What, me worry?

Sometimes the best of intentions can result in less than the best of outcomes.  It's just part of life and I know that not everything I do will be successful.  I get that.  But what I don't try to do these days is blame other people for things going wrong, which they inevitably will.

Here's my go wrong stories:  To make the trip to KF, we rented a car because when I dropped the truck off, mine decided to spit out coolant from the recovery tank.  There's something wrong with the Saturn and I need to be looking into it soon.  It's OK to drive local, but not taking it on a 1400 mile roadie anytime soon.  I dropped the car off and nobody was at the desk so naturally things went wrong and I got charged for an extra day, which, in my piano wire tight finances was a domino that knocked down a couple of other dominos.

A couple of phone calls was all it took to break the chain before all the dominos came crashing down. It's nice to have someone to talk to around here, who's been where I'm at and offered some advice.  God's so good that way, to put people in my life that can help.

"God helps those who help themselves."  That's a bunch of hooey.  I mean that.  God helps!  That's where that thought should stop.  Sometimes that help isn't in a tangible thing like a big check, although if you'd like to send one, I'd be more than happy to accept it!  Sometimes what we think we need isn't what we need at all (thanks, Pastor Karl, for that today!).  I needed help.  I got it.  And what I needed was just a piece of advice from someone who's walked a mile in my shoes.  My problem was solved with a phone call.

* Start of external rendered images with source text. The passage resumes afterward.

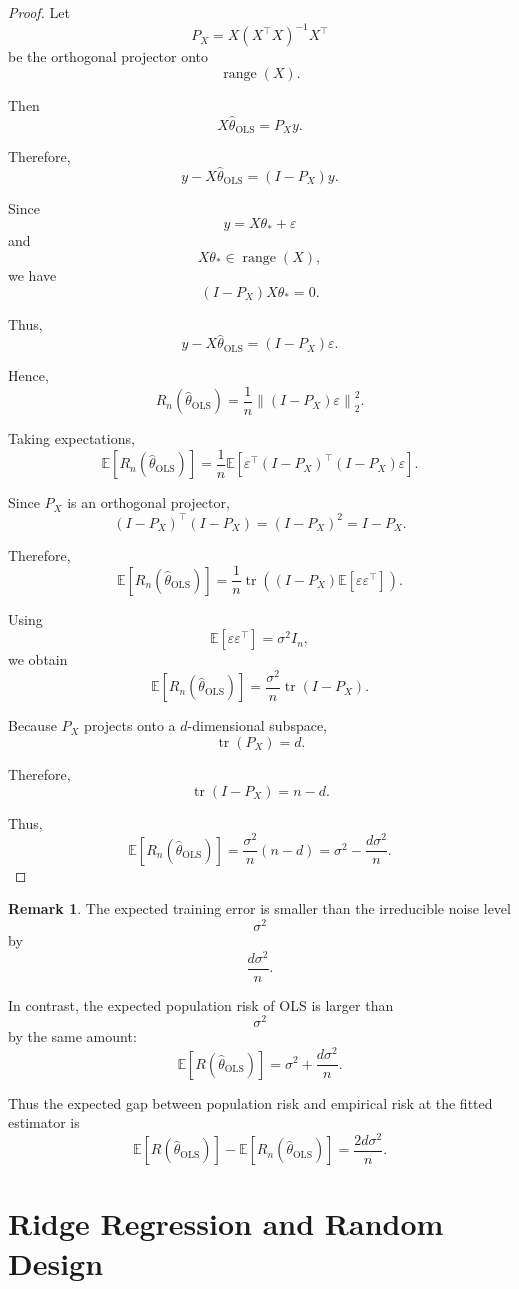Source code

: \documentclass[12pt,oneside]{book}
\numberwithin{equation}{section}
\theoremstyle{definition}
\newtheorem{remark}{Remark}[section]
\theoremstyle{plain}
\theoremstyle{remark}
\newcommand{\E}{\mathbb{E}}
\newcommand{\norm}[1]{\left\lVert #1 \right\rVert}
\newcommand{\tr}{\operatorname{tr}}
\begin{document}
\begin{proof}
Let
\[
P_X=X(X^\top X)^{-1}X^\top
\]
be the orthogonal projector onto
\[
\operatorname{range}(X).
\]

Then
\[
X\widehat{\theta}_{\mathrm{OLS}}
=
P_Xy.
\]

Therefore,
\[
y-X\widehat{\theta}_{\mathrm{OLS}}
=
(I-P_X)y.
\]

Since
\[
y=X\theta_*+\varepsilon
\]
and
\[
X\theta_*\in\operatorname{range}(X),
\]
we have
\[
(I-P_X)X\theta_*=0.
\]

Thus,
\[
y-X\widehat{\theta}_{\mathrm{OLS}}
=
(I-P_X)\varepsilon.
\]

Hence,
\[
R_n(\widehat{\theta}_{\mathrm{OLS}})
=
\frac{1}{n}\norm{(I-P_X)\varepsilon}_2^2.
\]

Taking expectations,
\[
\E[R_n(\widehat{\theta}_{\mathrm{OLS}})]
=
\frac{1}{n}
\E[
\varepsilon^\top(I-P_X)^\top(I-P_X)\varepsilon
].
\]

Since $P_X$ is an orthogonal projector,
\[
(I-P_X)^\top(I-P_X)
=
(I-P_X)^2
=
I-P_X.
\]

Therefore,
\[
\E[R_n(\widehat{\theta}_{\mathrm{OLS}})]
=
\frac{1}{n}
\tr\left(
(I-P_X)\E[\varepsilon\varepsilon^\top]
\right).
\]

Using
\[
\E[\varepsilon\varepsilon^\top]=\sigma^2I_n,
\]
we obtain
\[
\E[R_n(\widehat{\theta}_{\mathrm{OLS}})]
=
\frac{\sigma^2}{n}
\tr(I-P_X).
\]

Because $P_X$ projects onto a $d$-dimensional subspace,
\[
\tr(P_X)=d.
\]

Therefore,
\[
\tr(I-P_X)=n-d.
\]

Thus,
\[
\E[R_n(\widehat{\theta}_{\mathrm{OLS}})]
=
\frac{\sigma^2}{n}(n-d)
=
\sigma^2-\frac{d\sigma^2}{n}.
\]
\end{proof}

\begin{remark}
The expected training error is smaller than the irreducible noise level
\[
\sigma^2
\]
by
\[
\frac{d\sigma^2}{n}.
\]

In contrast, the expected population risk of OLS is larger than
\[
\sigma^2
\]
by the same amount:
\[
\E[R(\widehat{\theta}_{\mathrm{OLS}})]
=
\sigma^2+\frac{d\sigma^2}{n}.
\]

Thus the expected gap between population risk and empirical risk at the fitted estimator is
\[
\E[R(\widehat{\theta}_{\mathrm{OLS}})]
-
\E[R_n(\widehat{\theta}_{\mathrm{OLS}})]
=
\frac{2d\sigma^2}{n}.
\]
\end{remark}

\chapter{Ridge Regression and Random Design}
\end{document}
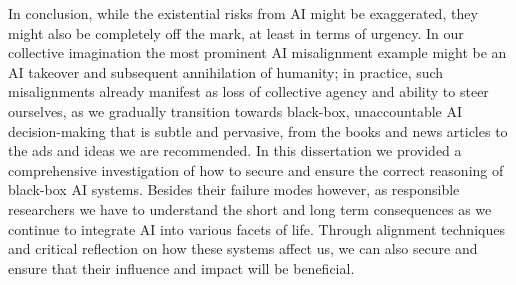 In conclusion, while the existential risks from AI might be exaggerated, they might also be completely off the mark, at least in terms of urgency.
In our collective imagination the most prominent \gls{AI} misalignment example might be an AI takeover and subsequent annihilation of humanity; in practice, such misalignments already manifest as loss of collective agency and ability to steer ourselves, as we gradually transition towards black-box, unaccountable \gls{AI} decision-making that is subtle and pervasive, from the books and news articles to the ads and ideas we are recommended.
In this dissertation we provided a comprehensive investigation of how to secure and ensure the correct reasoning of black-box \gls{AI} systems.
Besides their failure modes however, as responsible researchers we have to understand the short and long term consequences as we continue to integrate AI into various facets of life.
Through alignment techniques and critical reflection on how these systems affect us, we can also secure and ensure that their influence and impact will be beneficial.

\cleardoublepage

The thing was, I wasn't worried about the problem itself.  I had faith it would work out the way it was supposed to.  And it did.  It's just that I have people that count on me and I would hate to let them down.  I was more worried about that than what would happen to ME.  I need to remember to factor that into the equation more often, though.  I need to learn to say no when saying no is appropriate but God was kind enough to bless me to get through this bump in the road.

I think though, all too often we think we know what we need.  I was convinced I knew what I needed but was open enough to the idea that what my solution to my problem was may not be what God's solution was.  His answer and mine take me to the same place.  His was better and I've long since given up the notion that I know best.

I don't know nothin' 'bout nothin'.

Except that when I don't know, trust and obey sounds like a good idea.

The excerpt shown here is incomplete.